◆ **Problem to solve**
Your reply should hold only the lines from the records below where "getroffen" occurs.

[Start of section]

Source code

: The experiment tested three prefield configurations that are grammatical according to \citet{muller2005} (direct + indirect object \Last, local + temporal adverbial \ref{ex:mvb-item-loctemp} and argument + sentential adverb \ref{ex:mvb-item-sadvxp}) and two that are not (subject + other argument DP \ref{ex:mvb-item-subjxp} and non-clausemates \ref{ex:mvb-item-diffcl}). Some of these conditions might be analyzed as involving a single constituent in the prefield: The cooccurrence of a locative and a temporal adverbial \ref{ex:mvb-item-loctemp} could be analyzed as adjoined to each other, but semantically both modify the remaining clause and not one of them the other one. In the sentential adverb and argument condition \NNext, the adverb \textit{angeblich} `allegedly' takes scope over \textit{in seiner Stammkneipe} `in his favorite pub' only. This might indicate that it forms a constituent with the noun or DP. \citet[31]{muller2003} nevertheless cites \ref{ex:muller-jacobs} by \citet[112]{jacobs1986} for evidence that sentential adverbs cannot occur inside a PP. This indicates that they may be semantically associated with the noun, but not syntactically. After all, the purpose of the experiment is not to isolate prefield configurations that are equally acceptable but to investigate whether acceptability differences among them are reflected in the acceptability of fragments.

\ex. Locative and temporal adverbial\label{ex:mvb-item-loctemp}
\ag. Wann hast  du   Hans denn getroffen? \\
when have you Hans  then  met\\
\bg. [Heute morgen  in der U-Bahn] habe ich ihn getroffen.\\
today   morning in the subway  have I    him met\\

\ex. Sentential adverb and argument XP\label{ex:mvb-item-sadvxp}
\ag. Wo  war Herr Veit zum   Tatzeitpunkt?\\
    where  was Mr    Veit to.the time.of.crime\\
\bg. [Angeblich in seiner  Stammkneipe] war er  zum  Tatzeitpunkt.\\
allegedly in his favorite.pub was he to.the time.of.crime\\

[End of section]

◆ **Exercise solution**
\ag. Wann hast  du   Hans denn getroffen? \\
\bg. [Heute morgen  in der U-Bahn] habe ich ihn getroffen.\\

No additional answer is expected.